“He’s in charge now,” Mrs. Finn replied. “We don’t have to put up with your lot anymore.”
“What lot would that be?” Katie asked, peering around the room. Row certainly wasn’t here, and she saw no clues. Katie wondered whether she was going to have to beat the information out of his mother. Could she even do that? Perhaps not, but every word out of the woman’s mouth made the idea seem easier. Mum was dead—Katie’s mind shied away from the thought, closing it off—but this horrible woman lived on, still making excuses for her son, even now.
“All of you,” Mrs. Finn snarled, “thinking you’re so much better than us. Ignoring my smart, brave boy for that weak nancy over there. All those books, they haven’t helped you, have they? My boy wields the weight in this town.”
“So you’re jealous of Jonathan as well,” Katie remarked, fingering her knife. “Just like Row.”
“Jonathan Tear is a fraud!” Mrs. Finn snapped. “He’s not his father, and why should he be? His cunt of a mother ruined everything!”
Katie drew a wounded breath. Of all of her memories of Jonathan’s mother, in that moment she could only think of the portrait that hung on the Tears’ living room wall: Lily, bow in hand, beatific smile on her face, and her flower-strewn hair streaming out behind her. Though she knew it from books, Katie had never heard the word cunt spoken aloud in her life, and the hate in that single syllable stopped her cold.
“You used to be Row’s friend, girl. I remember, and he remembers too. They just had to crook their fingers, and you dropped him cold.”
“Where is Jonathan?” Katie demanded. It occurred to her then to wonder why she hadn’t been taken with Jonathan, but that answer came easily: Row wanted his crown back, and hoped Katie would lead him to it. She didn’t understand the world that Row and the Tears lived in, jewels and magic and things unseen, but she could recognize that the crown meant nothing but trouble, and in that moment she resolved never to go near it again. It could rot in the soil forever.
Mrs. Finn smiled, spiteful. “My boy doesn’t need you anymore. He has his own gifts. William Tear can’t hurt him any longer.”

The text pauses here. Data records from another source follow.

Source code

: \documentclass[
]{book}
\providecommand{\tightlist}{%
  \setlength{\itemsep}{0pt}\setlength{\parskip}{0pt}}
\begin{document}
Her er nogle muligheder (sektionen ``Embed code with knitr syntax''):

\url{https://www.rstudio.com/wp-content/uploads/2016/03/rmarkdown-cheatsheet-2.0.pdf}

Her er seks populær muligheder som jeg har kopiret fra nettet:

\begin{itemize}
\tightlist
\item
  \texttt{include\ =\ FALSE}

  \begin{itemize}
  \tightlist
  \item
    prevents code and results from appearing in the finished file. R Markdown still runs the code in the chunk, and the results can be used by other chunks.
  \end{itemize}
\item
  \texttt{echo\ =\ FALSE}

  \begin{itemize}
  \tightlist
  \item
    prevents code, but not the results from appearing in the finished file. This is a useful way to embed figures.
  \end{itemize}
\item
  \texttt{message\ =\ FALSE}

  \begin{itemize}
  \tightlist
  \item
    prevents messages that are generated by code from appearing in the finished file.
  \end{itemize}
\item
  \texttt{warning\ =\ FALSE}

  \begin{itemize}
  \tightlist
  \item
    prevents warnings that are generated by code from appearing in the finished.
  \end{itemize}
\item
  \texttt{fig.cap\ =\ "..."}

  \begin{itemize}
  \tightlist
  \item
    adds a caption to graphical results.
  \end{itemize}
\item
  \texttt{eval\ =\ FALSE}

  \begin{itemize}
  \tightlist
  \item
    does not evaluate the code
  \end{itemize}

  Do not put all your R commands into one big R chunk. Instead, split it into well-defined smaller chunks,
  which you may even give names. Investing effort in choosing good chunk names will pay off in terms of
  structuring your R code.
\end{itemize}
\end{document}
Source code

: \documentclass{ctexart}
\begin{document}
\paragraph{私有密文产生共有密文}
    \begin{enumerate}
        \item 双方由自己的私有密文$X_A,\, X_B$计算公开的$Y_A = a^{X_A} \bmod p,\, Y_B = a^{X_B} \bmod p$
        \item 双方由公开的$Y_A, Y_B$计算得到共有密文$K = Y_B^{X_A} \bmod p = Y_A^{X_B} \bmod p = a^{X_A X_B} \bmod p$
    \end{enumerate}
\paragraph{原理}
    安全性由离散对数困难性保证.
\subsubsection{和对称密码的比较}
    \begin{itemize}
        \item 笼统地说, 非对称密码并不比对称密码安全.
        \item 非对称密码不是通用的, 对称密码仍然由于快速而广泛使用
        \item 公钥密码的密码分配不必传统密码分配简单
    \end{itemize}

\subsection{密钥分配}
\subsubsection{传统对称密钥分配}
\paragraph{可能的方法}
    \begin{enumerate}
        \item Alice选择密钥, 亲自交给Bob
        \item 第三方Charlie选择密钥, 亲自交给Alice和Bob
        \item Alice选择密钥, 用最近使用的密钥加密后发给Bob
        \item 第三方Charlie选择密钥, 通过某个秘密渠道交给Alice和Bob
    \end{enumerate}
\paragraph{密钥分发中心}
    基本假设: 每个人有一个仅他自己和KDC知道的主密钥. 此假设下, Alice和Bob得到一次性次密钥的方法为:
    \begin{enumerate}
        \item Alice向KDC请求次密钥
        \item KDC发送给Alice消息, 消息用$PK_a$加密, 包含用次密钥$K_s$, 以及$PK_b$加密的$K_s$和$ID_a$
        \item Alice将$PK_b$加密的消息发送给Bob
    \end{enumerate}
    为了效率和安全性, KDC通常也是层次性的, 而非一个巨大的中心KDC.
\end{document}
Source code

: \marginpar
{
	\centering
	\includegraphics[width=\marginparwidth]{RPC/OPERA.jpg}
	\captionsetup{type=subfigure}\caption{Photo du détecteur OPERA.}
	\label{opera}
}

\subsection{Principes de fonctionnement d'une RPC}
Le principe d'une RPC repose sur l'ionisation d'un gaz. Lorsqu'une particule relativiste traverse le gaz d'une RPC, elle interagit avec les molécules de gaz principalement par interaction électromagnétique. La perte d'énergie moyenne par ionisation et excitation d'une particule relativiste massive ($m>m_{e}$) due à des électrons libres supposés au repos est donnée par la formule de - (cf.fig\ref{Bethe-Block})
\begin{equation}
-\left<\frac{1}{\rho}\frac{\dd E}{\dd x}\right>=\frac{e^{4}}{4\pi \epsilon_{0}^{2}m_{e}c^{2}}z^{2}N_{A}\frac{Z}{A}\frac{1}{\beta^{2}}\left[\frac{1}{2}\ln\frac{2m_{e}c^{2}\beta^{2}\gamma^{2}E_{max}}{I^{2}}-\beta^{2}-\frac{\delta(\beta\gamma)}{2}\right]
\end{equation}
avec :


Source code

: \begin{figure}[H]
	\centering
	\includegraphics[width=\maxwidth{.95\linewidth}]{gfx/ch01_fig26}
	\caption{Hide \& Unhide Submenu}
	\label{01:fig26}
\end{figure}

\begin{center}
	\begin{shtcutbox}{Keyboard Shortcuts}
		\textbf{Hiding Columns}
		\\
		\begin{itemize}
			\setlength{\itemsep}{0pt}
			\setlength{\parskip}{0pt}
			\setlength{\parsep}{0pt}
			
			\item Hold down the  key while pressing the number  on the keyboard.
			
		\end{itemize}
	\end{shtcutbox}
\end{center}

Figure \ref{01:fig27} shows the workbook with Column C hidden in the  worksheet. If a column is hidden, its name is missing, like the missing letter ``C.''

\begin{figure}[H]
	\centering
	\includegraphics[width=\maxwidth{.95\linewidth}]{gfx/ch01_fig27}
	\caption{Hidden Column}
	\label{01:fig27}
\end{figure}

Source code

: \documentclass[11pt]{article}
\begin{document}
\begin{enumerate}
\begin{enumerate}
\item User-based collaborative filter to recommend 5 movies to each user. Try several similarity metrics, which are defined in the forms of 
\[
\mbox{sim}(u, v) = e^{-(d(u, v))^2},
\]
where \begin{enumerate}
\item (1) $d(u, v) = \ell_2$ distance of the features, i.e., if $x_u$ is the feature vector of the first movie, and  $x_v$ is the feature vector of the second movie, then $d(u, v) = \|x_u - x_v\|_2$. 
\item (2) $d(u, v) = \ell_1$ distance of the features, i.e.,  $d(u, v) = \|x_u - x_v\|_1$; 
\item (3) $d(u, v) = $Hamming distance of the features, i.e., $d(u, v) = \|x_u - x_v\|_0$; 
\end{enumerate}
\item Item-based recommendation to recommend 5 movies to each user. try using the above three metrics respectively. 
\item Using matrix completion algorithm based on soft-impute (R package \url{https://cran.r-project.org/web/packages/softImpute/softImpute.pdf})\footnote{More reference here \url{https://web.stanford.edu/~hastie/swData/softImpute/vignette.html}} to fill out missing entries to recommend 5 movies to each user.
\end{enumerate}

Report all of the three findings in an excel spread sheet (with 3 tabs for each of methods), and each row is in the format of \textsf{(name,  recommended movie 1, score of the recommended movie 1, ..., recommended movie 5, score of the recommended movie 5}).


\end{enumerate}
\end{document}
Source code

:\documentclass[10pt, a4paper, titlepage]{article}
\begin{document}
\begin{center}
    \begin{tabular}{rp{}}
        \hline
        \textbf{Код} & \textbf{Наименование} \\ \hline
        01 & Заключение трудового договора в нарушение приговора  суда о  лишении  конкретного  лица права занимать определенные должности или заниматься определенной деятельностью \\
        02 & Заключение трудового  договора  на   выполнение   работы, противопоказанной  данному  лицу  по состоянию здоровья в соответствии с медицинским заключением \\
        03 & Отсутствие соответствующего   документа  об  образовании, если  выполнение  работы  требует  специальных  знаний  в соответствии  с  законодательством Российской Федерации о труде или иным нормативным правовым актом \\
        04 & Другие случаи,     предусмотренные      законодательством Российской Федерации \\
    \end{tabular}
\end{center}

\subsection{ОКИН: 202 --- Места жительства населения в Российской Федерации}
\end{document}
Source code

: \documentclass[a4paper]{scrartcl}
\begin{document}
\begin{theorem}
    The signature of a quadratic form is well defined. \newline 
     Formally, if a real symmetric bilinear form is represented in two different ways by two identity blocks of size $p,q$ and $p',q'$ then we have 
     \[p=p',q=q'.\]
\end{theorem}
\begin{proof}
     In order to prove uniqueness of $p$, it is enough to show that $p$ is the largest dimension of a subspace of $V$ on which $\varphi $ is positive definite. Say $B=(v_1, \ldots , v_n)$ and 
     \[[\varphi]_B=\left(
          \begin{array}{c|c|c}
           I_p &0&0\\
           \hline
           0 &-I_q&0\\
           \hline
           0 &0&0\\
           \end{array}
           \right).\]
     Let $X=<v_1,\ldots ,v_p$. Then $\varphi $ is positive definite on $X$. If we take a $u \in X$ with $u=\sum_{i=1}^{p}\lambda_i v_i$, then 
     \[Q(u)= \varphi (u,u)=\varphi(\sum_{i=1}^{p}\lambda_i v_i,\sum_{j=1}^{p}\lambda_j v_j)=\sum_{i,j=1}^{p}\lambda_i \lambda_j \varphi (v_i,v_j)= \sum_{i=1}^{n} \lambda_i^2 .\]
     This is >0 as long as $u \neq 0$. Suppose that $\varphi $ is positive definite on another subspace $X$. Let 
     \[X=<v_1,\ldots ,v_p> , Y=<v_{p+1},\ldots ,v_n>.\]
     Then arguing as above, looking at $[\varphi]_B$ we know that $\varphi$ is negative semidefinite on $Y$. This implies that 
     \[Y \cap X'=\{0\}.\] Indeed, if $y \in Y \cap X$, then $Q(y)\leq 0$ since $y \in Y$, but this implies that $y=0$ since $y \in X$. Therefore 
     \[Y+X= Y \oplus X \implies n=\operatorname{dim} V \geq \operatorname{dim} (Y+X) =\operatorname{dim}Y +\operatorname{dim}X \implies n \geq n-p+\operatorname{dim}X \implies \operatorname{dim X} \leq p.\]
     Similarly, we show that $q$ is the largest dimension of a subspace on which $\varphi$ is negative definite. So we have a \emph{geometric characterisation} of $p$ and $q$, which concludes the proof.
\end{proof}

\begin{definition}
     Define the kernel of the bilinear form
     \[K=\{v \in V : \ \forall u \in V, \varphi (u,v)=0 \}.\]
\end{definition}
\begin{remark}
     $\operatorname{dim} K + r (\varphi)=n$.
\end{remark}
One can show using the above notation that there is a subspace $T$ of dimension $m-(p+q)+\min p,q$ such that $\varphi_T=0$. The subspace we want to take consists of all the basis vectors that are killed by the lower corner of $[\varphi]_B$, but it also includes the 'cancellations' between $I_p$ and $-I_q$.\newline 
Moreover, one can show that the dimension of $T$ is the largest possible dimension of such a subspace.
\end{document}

Katie narrowed her eyes, trying to make sense of the last statement. So far as she knew, Tear had never paid the slightest bit of attention to Row; indeed, that lack of distinction, the sense that Row had never been valued according to his worth, was the fundamental problem. Row had always thought that he deserved better. But William Tear had neither culled Row nor praised him, not even when it was warranted, not even when he should have, given Row’s intelligence and resourcefulness. Tear had ignored him so successfully that it must have been deliberate . . . and now a horrid suspicion grew in Katie’s mind. She stared at Mrs. Finn, already trying to reverse her thoughts, because she didn’t want an answer to this question, didn’t want to know—
“I have been reading all morning,” Mrs. Finn announced. She reached for the table and Katie jumped forward, so keyed up that she was sure that Mrs. Finn must have a knife of her own. But Mrs. Finn raised nothing more than a book, leather-bound, with a gilt cross on the cover.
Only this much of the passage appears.